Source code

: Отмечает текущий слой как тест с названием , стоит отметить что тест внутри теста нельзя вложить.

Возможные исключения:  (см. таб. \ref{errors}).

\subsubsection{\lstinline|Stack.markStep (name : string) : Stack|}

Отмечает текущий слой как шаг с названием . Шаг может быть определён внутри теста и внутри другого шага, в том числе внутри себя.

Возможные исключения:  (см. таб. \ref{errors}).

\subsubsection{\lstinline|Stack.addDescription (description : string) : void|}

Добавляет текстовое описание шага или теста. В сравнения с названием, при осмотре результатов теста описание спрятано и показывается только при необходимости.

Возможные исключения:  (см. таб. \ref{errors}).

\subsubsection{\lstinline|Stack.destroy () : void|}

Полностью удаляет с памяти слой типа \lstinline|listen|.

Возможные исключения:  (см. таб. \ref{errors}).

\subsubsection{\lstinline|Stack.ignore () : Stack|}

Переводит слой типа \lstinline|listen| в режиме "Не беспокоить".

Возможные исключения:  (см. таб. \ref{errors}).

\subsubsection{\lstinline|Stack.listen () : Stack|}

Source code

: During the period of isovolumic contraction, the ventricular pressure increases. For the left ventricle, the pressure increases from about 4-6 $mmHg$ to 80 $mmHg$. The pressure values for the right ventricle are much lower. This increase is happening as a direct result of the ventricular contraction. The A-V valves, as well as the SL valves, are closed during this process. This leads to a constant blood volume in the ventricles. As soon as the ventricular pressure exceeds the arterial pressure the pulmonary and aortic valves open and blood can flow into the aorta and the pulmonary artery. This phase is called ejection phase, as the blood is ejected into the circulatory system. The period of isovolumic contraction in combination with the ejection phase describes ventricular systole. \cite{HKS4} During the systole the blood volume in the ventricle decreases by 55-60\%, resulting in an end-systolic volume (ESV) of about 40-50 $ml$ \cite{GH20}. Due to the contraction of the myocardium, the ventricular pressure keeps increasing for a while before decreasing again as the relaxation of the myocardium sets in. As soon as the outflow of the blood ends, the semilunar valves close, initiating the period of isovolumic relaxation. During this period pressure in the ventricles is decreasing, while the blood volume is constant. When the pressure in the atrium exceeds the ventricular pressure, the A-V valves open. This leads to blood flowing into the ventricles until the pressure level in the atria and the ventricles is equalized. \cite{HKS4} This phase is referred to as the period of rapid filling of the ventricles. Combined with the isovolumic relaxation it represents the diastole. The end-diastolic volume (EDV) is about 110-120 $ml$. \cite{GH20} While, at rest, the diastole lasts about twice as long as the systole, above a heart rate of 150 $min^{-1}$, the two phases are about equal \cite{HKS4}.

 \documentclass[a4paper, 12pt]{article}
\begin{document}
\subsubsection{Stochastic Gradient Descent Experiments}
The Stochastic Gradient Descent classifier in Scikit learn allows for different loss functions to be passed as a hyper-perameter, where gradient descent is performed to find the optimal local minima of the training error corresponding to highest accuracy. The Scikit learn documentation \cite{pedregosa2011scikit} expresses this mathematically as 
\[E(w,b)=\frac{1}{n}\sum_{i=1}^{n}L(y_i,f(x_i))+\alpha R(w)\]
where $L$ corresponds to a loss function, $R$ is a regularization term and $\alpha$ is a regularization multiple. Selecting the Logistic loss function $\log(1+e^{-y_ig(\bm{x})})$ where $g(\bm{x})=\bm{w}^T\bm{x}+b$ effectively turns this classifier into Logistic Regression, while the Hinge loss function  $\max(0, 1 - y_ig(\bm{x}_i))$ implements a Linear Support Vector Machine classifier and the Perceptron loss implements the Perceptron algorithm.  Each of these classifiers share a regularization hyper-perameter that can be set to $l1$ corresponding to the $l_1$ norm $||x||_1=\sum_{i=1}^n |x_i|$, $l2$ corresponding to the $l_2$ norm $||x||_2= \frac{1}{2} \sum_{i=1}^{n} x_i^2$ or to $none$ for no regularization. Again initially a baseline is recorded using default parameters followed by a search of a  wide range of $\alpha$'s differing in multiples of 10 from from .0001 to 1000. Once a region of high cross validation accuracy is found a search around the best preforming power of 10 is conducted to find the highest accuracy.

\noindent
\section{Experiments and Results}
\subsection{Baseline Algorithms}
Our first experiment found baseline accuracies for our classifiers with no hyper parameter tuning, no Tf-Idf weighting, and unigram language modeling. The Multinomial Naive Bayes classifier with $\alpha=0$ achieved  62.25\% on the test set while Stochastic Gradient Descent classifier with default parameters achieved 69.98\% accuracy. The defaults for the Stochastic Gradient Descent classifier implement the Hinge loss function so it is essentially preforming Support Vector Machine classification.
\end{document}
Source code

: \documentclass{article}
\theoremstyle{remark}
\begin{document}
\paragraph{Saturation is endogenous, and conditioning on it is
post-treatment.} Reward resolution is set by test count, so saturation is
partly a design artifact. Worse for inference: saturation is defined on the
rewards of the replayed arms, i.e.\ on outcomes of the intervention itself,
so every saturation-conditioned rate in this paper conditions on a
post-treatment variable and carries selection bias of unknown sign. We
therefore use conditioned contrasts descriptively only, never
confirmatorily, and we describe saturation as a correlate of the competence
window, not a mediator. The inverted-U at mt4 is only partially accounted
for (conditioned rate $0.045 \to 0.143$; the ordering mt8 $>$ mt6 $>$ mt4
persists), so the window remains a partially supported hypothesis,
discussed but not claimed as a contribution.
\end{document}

---

- _TASK DETAILS_
Copy all of the data exactly.

- _EXERCISE OUTPUT_
Source code

: Отмечает текущий слой как тест с названием , стоит отметить что тест внутри теста нельзя вложить.

Возможные исключения:  (см. таб. \ref{errors}).

\subsubsection{\lstinline|Stack.markStep (name : string) : Stack|}

Отмечает текущий слой как шаг с названием . Шаг может быть определён внутри теста и внутри другого шага, в том числе внутри себя.

Возможные исключения:  (см. таб. \ref{errors}).

\subsubsection{\lstinline|Stack.addDescription (description : string) : void|}

Добавляет текстовое описание шага или теста. В сравнения с названием, при осмотре результатов теста описание спрятано и показывается только при необходимости.

Возможные исключения:  (см. таб. \ref{errors}).

\subsubsection{\lstinline|Stack.destroy () : void|}

Полностью удаляет с памяти слой типа \lstinline|listen|.

Возможные исключения:  (см. таб. \ref{errors}).

\subsubsection{\lstinline|Stack.ignore () : Stack|}

Переводит слой типа \lstinline|listen| в режиме "Не беспокоить".

Возможные исключения:  (см. таб. \ref{errors}).

\subsubsection{\lstinline|Stack.listen () : Stack|}

Source code

: During the period of isovolumic contraction, the ventricular pressure increases. For the left ventricle, the pressure increases from about 4-6 $mmHg$ to 80 $mmHg$. The pressure values for the right ventricle are much lower. This increase is happening as a direct result of the ventricular contraction. The A-V valves, as well as the SL valves, are closed during this process. This leads to a constant blood volume in the ventricles. As soon as the ventricular pressure exceeds the arterial pressure the pulmonary and aortic valves open and blood can flow into the aorta and the pulmonary artery. This phase is called ejection phase, as the blood is ejected into the circulatory system. The period of isovolumic contraction in combination with the ejection phase describes ventricular systole. \cite{HKS4} During the systole the blood volume in the ventricle decreases by 55-60\%, resulting in an end-systolic volume (ESV) of about 40-50 $ml$ \cite{GH20}. Due to the contraction of the myocardium, the ventricular pressure keeps increasing for a while before decreasing again as the relaxation of the myocardium sets in. As soon as the outflow of the blood ends, the semilunar valves close, initiating the period of isovolumic relaxation. During this period pressure in the ventricles is decreasing, while the blood volume is constant. When the pressure in the atrium exceeds the ventricular pressure, the A-V valves open. This leads to blood flowing into the ventricles until the pressure level in the atria and the ventricles is equalized. \cite{HKS4} This phase is referred to as the period of rapid filling of the ventricles. Combined with the isovolumic relaxation it represents the diastole. The end-diastolic volume (EDV) is about 110-120 $ml$. \cite{GH20} While, at rest, the diastole lasts about twice as long as the systole, above a heart rate of 150 $min^{-1}$, the two phases are about equal \cite{HKS4}.

 \documentclass[a4paper, 12pt]{article}
\begin{document}
\subsubsection{Stochastic Gradient Descent Experiments}
The Stochastic Gradient Descent classifier in Scikit learn allows for different loss functions to be passed as a hyper-perameter, where gradient descent is performed to find the optimal local minima of the training error corresponding to highest accuracy. The Scikit learn documentation \cite{pedregosa2011scikit} expresses this mathematically as 
\[E(w,b)=\frac{1}{n}\sum_{i=1}^{n}L(y_i,f(x_i))+\alpha R(w)\]
where $L$ corresponds to a loss function, $R$ is a regularization term and $\alpha$ is a regularization multiple. Selecting the Logistic loss function $\log(1+e^{-y_ig(\bm{x})})$ where $g(\bm{x})=\bm{w}^T\bm{x}+b$ effectively turns this classifier into Logistic Regression, while the Hinge loss function  $\max(0, 1 - y_ig(\bm{x}_i))$ implements a Linear Support Vector Machine classifier and the Perceptron loss implements the Perceptron algorithm.  Each of these classifiers share a regularization hyper-perameter that can be set to $l1$ corresponding to the $l_1$ norm $||x||_1=\sum_{i=1}^n |x_i|$, $l2$ corresponding to the $l_2$ norm $||x||_2= \frac{1}{2} \sum_{i=1}^{n} x_i^2$ or to $none$ for no regularization. Again initially a baseline is recorded using default parameters followed by a search of a  wide range of $\alpha$'s differing in multiples of 10 from from .0001 to 1000. Once a region of high cross validation accuracy is found a search around the best preforming power of 10 is conducted to find the highest accuracy.

\noindent
\section{Experiments and Results}
\subsection{Baseline Algorithms}
Our first experiment found baseline accuracies for our classifiers with no hyper parameter tuning, no Tf-Idf weighting, and unigram language modeling. The Multinomial Naive Bayes classifier with $\alpha=0$ achieved  62.25\% on the test set while Stochastic Gradient Descent classifier with default parameters achieved 69.98\% accuracy. The defaults for the Stochastic Gradient Descent classifier implement the Hinge loss function so it is essentially preforming Support Vector Machine classification.
\end{document}
Source code

: \documentclass{article}
\theoremstyle{remark}
\begin{document}
\paragraph{Saturation is endogenous, and conditioning on it is
post-treatment.} Reward resolution is set by test count, so saturation is
partly a design artifact. Worse for inference: saturation is defined on the
rewards of the replayed arms, i.e.\ on outcomes of the intervention itself,
so every saturation-conditioned rate in this paper conditions on a
post-treatment variable and carries selection bias of unknown sign. We
therefore use conditioned contrasts descriptively only, never
confirmatorily, and we describe saturation as a correlate of the competence
window, not a mediator. The inverted-U at mt4 is only partially accounted
for (conditioned rate $0.045 \to 0.143$; the ordering mt8 $>$ mt6 $>$ mt4
persists), so the window remains a partially supported hypothesis,
discussed but not claimed as a contribution.
\end{document}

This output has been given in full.